Denote by $S_r$ the usual circle of radius $r$, with the path metric ($d(x,y) = r\theta$, where $\theta$ is the angle between the vectors $x$ and $y$), and let $\alpha \in (1/2,1)$. Consider the collection of mappings $f: S_r \rightarrow \mathbb{R}^2$ satisfying $|f(x) - f(y)| \leq d(x,y)^\alpha$ for all $x,y \in \mathbb{R}^2$ (no other assumptions on $f$). It makes sense to talk about the area enclosed by $f(S_r)$, basically by taking the integral over $\mathbb{R}^2$ of the winding number relative to $f(S_r)$. Notice that the constraints on $\alpha$ imply that $f(S_r)$ has zero area.
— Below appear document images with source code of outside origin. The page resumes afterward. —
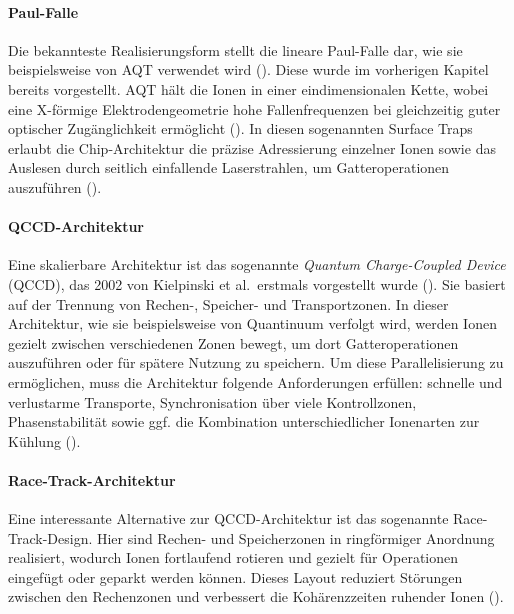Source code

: \paragraph{Paul-Falle}

Die bekannteste Realisierungsform stellt die lineare Paul-Falle dar, wie sie beispielsweise von AQT verwendet wird (\cite{bischoffWettkampfQubits2024}). Diese wurde im vorherigen Kapitel bereits vorgestellt. AQT hält die Ionen in einer eindimensionalen Kette, wobei eine X-förmige Elektrodengeometrie hohe Fallenfrequenzen bei gleichzeitig guter optischer Zugänglichkeit ermöglicht (\cite{frischTrappedIonQuantumComputing2024, strohmIonBasedQuantumComputing2024}). In diesen sogenannten Surface Traps erlaubt die Chip-Architektur die präzise Adressierung einzelner Ionen sowie das Auslesen durch seitlich einfallende Laserstrahlen, um Gatteroperationen auszuführen (\cite{strohmIonBasedQuantumComputing2024}).

\medskip

\paragraph{QCCD-Architektur}

Eine skalierbare Architektur ist das sogenannte \textit{Quantum Charge-Coupled Device} (QCCD), das 2002 von Kielpinski et al.\ erstmals vorgestellt wurde (\cite{kiepinskiArchitectureLargescaleIontrap2002}). Sie basiert auf der Trennung von Rechen-, Speicher- und Transportzonen. In dieser Architektur, wie sie beispielsweise von Quantinuum verfolgt wird, werden Ionen gezielt zwischen verschiedenen Zonen bewegt, um dort Gatteroperationen auszuführen oder für spätere Nutzung zu speichern. Um diese Parallelisierung zu ermöglichen, muss die Architektur folgende Anforderungen erfüllen: schnelle und verlustarme Transporte, Synchronisation über viele Kontrollzonen, Phasenstabilität sowie ggf. die Kombination unterschiedlicher Ionenarten zur Kühlung (\cite{strohmIonBasedQuantumComputing2024}).

\medskip

\paragraph{Race-Track-Architektur}

Eine interessante Alternative zur QCCD-Architektur ist das sogenannte Race-Track-Design. Hier sind Rechen- und Speicherzonen in ringförmiger Anordnung realisiert, wodurch Ionen fortlaufend rotieren und gezielt für Operationen eingefügt oder geparkt werden können. Dieses Layout reduziert Störungen zwischen den Rechenzonen und verbessert die Kohärenzzeiten ruhender Ionen (\cite{strohmIonBasedQuantumComputing2024}).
The question then is: what mapping $f$ maximizes this enclosed area? Thinking about the problem for a few minutes would suggest that this would be a circle, as in the classical isoperimetric problem, though with a different radius (which, it seems, is usually impossible to write down explicitly).

The problem seems difficult. The difficulty is that it's inherently global: starting from a given $f$, one can usually expand at a point $x$ without violating the Hölder condition locally, though this might violate the Hölder condition for $x$ relative to a point far away.

I'm curious if it this question has been asked before and whether it would be a tractable problem.